Peringatan dari Turki
Perdana Menteri Turki Recep Tayyip Erdogan melancarkan serangan menyengat pada penguasa Suriah Selasa, memperingatkan mereka dari "murka Turki." Berbicara di parlemen, ia menyatakan Suriah sebagai "bahaya jelas dan sekarang." Perdana menteri juga mengumumkan aturan baru keterlibatan untuk tentara Turki.
"Setiap elemen militer dari Suriah bergerak terlalu dekat dengan perbatasan Turki yang dianggap sebagai risiko keamanan akan dipandang sebagai ancaman dan akan menjadi target militer," kata Erdogan. "Saya memperingatkan Suriah seharusnya tidak membuat kesalahan dan Turki tes."
Analis memperingatkan potensi konfrontasi dengan pasukan Suriah semakin bergerak lebih dekat ke perbatasan Turki untuk mengurangi penyelundupan senjata ke para pemberontak Tentara Gratis Suriah.
Sampai saat ini, militer Turki telah berada di bawah aturan ketat untuk menghindari konfrontasi dengan pasukan Suriah.
Selama pidatonya, perdana menteri menekankan ia tidak mencari perang.
"Turki tahu apa yang akan dilakukannya dengan sangat baik. Kami tidak akan jatuh ke dalam perangkap provokator perang," kata Erdogan. "Tapi kita bukan negara untuk duduk setelah jatuhnya pesawat kami Kami akan terus tekad kami.."
Pemimpin Turki mengatakan Turki akan memberikan dukungan penuh sampai orang-orang Suriah "dibebaskan dari diktator ini," mengacu pada Presiden Suriah Bashar al-Assad.
Bahaya untuk monitor
Dewan Keamanan PBB menerima briefing tertutup Selasa dari PBB pemelihara perdamaian Ladsous Herve kepala. Para diplomat mengatakan dia mengatakan kepada dewan bahwa situasi di Suriah terlalu berbahaya untuk monitor PBB untuk melanjutkan pekerjaan mereka di sana.

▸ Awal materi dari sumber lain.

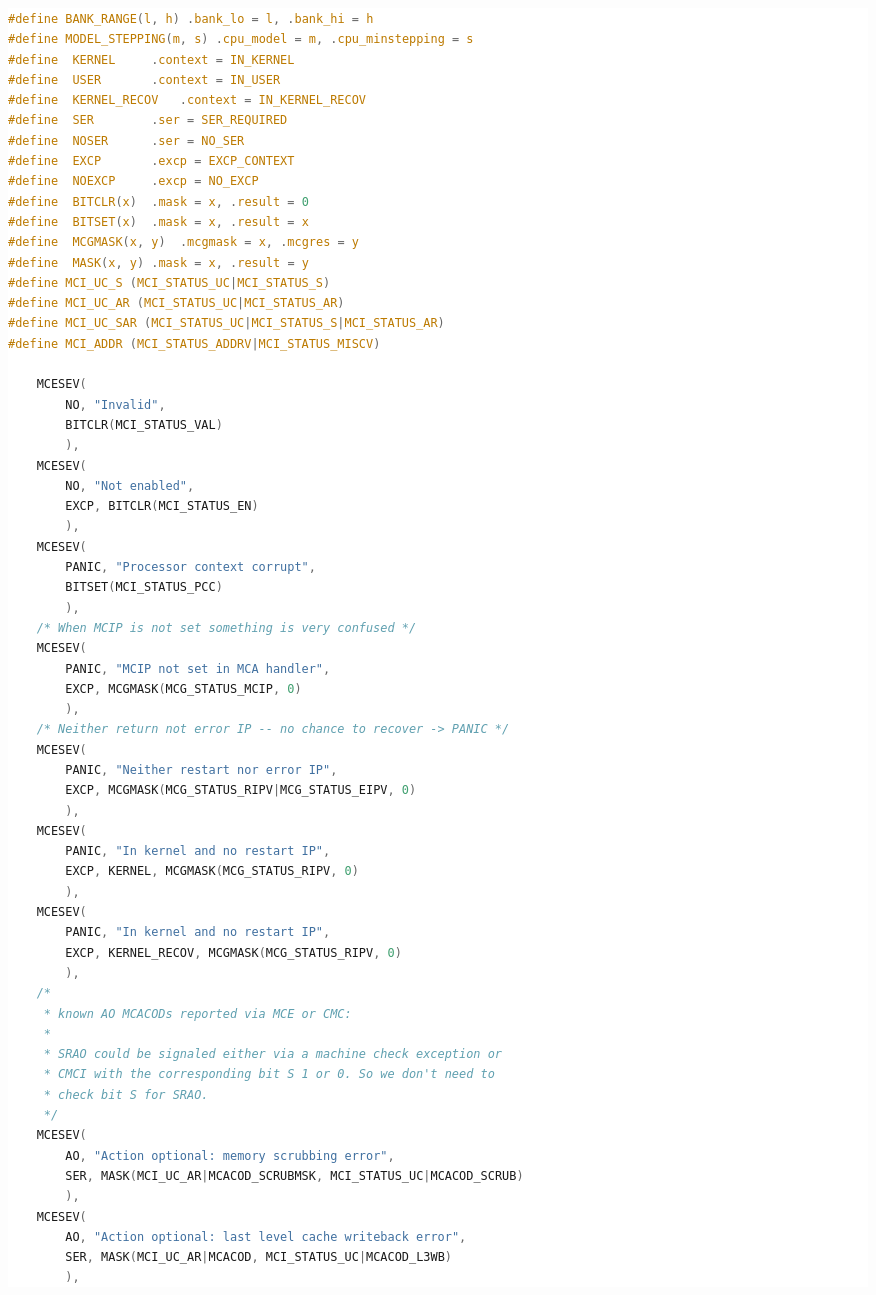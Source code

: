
 ```c
#define BANK_RANGE(l, h) .bank_lo = l, .bank_hi = h
#define MODEL_STEPPING(m, s) .cpu_model = m, .cpu_minstepping = s
#define  KERNEL     .context = IN_KERNEL
#define  USER       .context = IN_USER
#define  KERNEL_RECOV   .context = IN_KERNEL_RECOV
#define  SER        .ser = SER_REQUIRED
#define  NOSER      .ser = NO_SER
#define  EXCP       .excp = EXCP_CONTEXT
#define  NOEXCP     .excp = NO_EXCP
#define  BITCLR(x)  .mask = x, .result = 0
#define  BITSET(x)  .mask = x, .result = x
#define  MCGMASK(x, y)  .mcgmask = x, .mcgres = y
#define  MASK(x, y) .mask = x, .result = y
#define MCI_UC_S (MCI_STATUS_UC|MCI_STATUS_S)
#define MCI_UC_AR (MCI_STATUS_UC|MCI_STATUS_AR)
#define MCI_UC_SAR (MCI_STATUS_UC|MCI_STATUS_S|MCI_STATUS_AR)
#define MCI_ADDR (MCI_STATUS_ADDRV|MCI_STATUS_MISCV)

    MCESEV(
        NO, "Invalid",
        BITCLR(MCI_STATUS_VAL)
        ),
    MCESEV(
        NO, "Not enabled",
        EXCP, BITCLR(MCI_STATUS_EN)
        ),
    MCESEV(
        PANIC, "Processor context corrupt",
        BITSET(MCI_STATUS_PCC)
        ),
    /* When MCIP is not set something is very confused */
    MCESEV(
        PANIC, "MCIP not set in MCA handler",
        EXCP, MCGMASK(MCG_STATUS_MCIP, 0)
        ),
    /* Neither return not error IP -- no chance to recover -> PANIC */
    MCESEV(
        PANIC, "Neither restart nor error IP",
        EXCP, MCGMASK(MCG_STATUS_RIPV|MCG_STATUS_EIPV, 0)
        ),
    MCESEV(
        PANIC, "In kernel and no restart IP",
        EXCP, KERNEL, MCGMASK(MCG_STATUS_RIPV, 0)
        ),
    MCESEV(
        PANIC, "In kernel and no restart IP",
        EXCP, KERNEL_RECOV, MCGMASK(MCG_STATUS_RIPV, 0)
        ),
    /*
     * known AO MCACODs reported via MCE or CMC:
     *
     * SRAO could be signaled either via a machine check exception or
     * CMCI with the corresponding bit S 1 or 0. So we don't need to
     * check bit S for SRAO.
     */
    MCESEV(
        AO, "Action optional: memory scrubbing error",
        SER, MASK(MCI_UC_AR|MCACOD_SCRUBMSK, MCI_STATUS_UC|MCACOD_SCRUB)
        ),
    MCESEV(
        AO, "Action optional: last level cache writeback error",
        SER, MASK(MCI_UC_AR|MCACOD, MCI_STATUS_UC|MCACOD_L3WB)
        ),
```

Mereka mengatakan ia menambahkan bahwa pemerintah Suriah juga menolak untuk mengizinkan pengamat untuk menggunakan telepon satelit, yang ia sebut "alat kunci" untuk operasi.

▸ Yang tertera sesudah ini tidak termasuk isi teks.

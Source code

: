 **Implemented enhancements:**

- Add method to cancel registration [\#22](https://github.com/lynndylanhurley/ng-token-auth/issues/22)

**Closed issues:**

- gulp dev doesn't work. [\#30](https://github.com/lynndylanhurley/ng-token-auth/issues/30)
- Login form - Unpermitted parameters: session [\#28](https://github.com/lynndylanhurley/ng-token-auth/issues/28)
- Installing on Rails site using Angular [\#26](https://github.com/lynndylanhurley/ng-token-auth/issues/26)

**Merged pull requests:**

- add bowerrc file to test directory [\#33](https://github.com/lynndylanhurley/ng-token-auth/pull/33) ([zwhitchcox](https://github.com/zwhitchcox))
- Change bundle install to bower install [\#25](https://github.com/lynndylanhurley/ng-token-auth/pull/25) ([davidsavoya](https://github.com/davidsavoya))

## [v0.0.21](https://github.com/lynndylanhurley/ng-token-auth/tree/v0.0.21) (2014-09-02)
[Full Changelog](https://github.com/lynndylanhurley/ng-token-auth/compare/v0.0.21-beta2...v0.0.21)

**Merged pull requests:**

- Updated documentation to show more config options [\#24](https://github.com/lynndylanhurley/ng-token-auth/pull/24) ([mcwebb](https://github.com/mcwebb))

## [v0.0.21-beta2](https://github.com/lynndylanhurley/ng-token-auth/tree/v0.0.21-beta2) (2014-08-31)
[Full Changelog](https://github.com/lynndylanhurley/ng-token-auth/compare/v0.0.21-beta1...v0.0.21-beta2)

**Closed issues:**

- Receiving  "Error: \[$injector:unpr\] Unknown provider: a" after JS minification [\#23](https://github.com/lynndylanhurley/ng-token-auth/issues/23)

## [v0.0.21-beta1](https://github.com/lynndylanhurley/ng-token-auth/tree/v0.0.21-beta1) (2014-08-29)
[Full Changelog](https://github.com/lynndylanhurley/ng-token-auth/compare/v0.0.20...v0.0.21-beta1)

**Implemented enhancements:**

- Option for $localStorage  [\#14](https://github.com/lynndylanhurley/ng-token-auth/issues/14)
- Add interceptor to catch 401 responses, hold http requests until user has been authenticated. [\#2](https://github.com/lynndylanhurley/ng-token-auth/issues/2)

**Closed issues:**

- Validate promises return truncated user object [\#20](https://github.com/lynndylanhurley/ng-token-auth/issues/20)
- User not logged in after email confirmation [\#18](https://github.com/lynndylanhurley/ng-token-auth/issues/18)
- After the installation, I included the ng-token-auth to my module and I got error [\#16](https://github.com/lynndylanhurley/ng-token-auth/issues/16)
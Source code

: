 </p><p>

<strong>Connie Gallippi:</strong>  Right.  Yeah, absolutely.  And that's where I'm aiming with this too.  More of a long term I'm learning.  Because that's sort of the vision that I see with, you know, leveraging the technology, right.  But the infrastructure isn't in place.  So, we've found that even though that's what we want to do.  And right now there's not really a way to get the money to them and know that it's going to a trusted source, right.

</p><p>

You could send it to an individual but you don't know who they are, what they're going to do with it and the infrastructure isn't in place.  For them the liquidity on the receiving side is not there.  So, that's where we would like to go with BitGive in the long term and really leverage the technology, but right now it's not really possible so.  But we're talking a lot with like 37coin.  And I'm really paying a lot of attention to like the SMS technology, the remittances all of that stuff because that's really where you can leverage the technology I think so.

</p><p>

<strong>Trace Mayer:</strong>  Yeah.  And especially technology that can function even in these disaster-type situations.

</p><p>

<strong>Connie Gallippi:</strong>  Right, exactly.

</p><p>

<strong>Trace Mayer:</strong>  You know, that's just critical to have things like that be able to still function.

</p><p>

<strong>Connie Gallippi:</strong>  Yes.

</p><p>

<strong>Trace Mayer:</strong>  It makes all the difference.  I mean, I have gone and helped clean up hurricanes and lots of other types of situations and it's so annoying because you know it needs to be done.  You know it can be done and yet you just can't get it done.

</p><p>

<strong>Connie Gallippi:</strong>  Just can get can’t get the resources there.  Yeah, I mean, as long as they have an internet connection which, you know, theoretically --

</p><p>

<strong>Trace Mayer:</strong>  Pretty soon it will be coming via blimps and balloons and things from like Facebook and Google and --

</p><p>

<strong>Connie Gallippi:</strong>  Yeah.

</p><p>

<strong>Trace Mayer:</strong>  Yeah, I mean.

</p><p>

Kepala misi pengamat PBB di Suriah, Mayor Jenderal Robert Mood, menghentikan operasi pada 16 Juni karena risiko keamanan untuk 300 pengamat. PBB mengatakan penyerang telah menargetkan tim pengamat beberapa kali dalam beberapa pekan terakhir dengan tembakan dan bom.
Kekerasan dekat Damaskus
Aktivis hak melaporkan pertempuran sengit di Suriah antara pemberontak dan pasukan pemerintah di beberapa daerah Selasa.
Observatorium Inggris berbasis Suriah untuk Hak Asasi Manusia mengatakan tentara menggunakan artileri selama bentrokan dengan pemberontak di pinggiran kota Damaskus bahwa rumah keluarga tentara.

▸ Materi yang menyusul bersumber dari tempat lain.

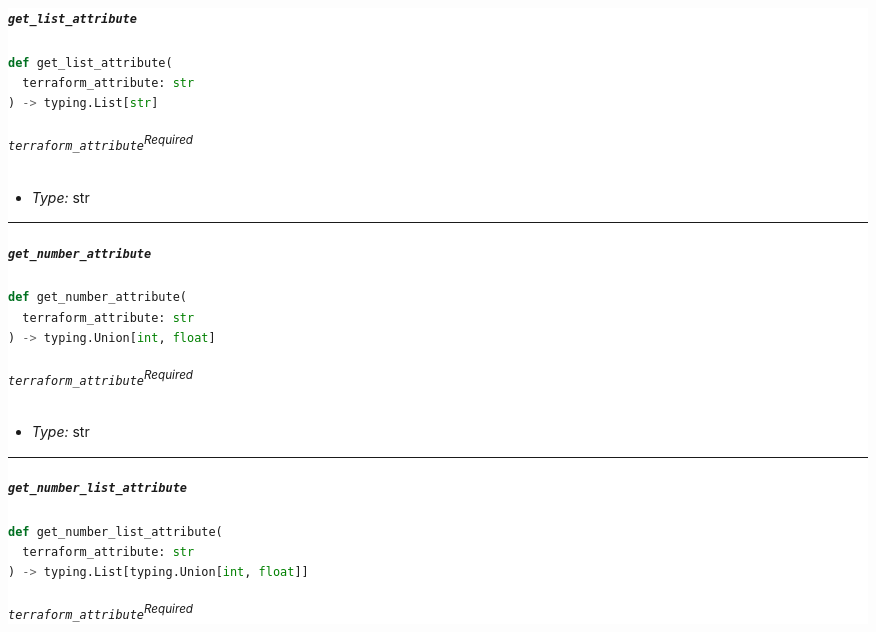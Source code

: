 ##### `get_list_attribute` <a name="get_list_attribute" id="rhizo-co-terraform-provider-oci.dataOciCoreDedicatedVmHostShapes.DataOciCoreDedicatedVmHostShapesDedicatedVmHostShapesOutputReference.getListAttribute"></a>

```python
def get_list_attribute(
  terraform_attribute: str
) -> typing.List[str]
```

###### `terraform_attribute`<sup>Required</sup> <a name="terraform_attribute" id="rhizo-co-terraform-provider-oci.dataOciCoreDedicatedVmHostShapes.DataOciCoreDedicatedVmHostShapesDedicatedVmHostShapesOutputReference.getListAttribute.parameter.terraformAttribute"></a>

- *Type:* str

---

##### `get_number_attribute` <a name="get_number_attribute" id="rhizo-co-terraform-provider-oci.dataOciCoreDedicatedVmHostShapes.DataOciCoreDedicatedVmHostShapesDedicatedVmHostShapesOutputReference.getNumberAttribute"></a>

```python
def get_number_attribute(
  terraform_attribute: str
) -> typing.Union[int, float]
```

###### `terraform_attribute`<sup>Required</sup> <a name="terraform_attribute" id="rhizo-co-terraform-provider-oci.dataOciCoreDedicatedVmHostShapes.DataOciCoreDedicatedVmHostShapesDedicatedVmHostShapesOutputReference.getNumberAttribute.parameter.terraformAttribute"></a>

- *Type:* str

---

##### `get_number_list_attribute` <a name="get_number_list_attribute" id="rhizo-co-terraform-provider-oci.dataOciCoreDedicatedVmHostShapes.DataOciCoreDedicatedVmHostShapesDedicatedVmHostShapesOutputReference.getNumberListAttribute"></a>

```python
def get_number_list_attribute(
  terraform_attribute: str
) -> typing.List[typing.Union[int, float]]
```

###### `terraform_attribute`<sup>Required</sup> <a name="terraform_attribute" id="rhizo-co-terraform-provider-oci.dataOciCoreDedicatedVmHostShapes.DataOciCoreDedicatedVmHostShapesDedicatedVmHostShapesOutputReference.getNumberListAttribute.parameter.terraformAttribute"></a>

Observatorium juga melaporkan kekerasan di kota-kota Daraa, Homs, Aleppo, dan Deir Ezzor, serta di Hama dan provinsi Idlib.
Kepala Observatorium, Rami Abdelrahman, mengatakan hari Selasa bentrokan dan penembakan menewaskan 38 orang, termasuk 21 tentara pemerintah, dua pembelot dan 15 warga sipil dan pemberontak.
Hennessy dilaporkan dari London. Jones dari Istanbul. Carla Babb di Washington memberikan kontribusi untuk laporan ini.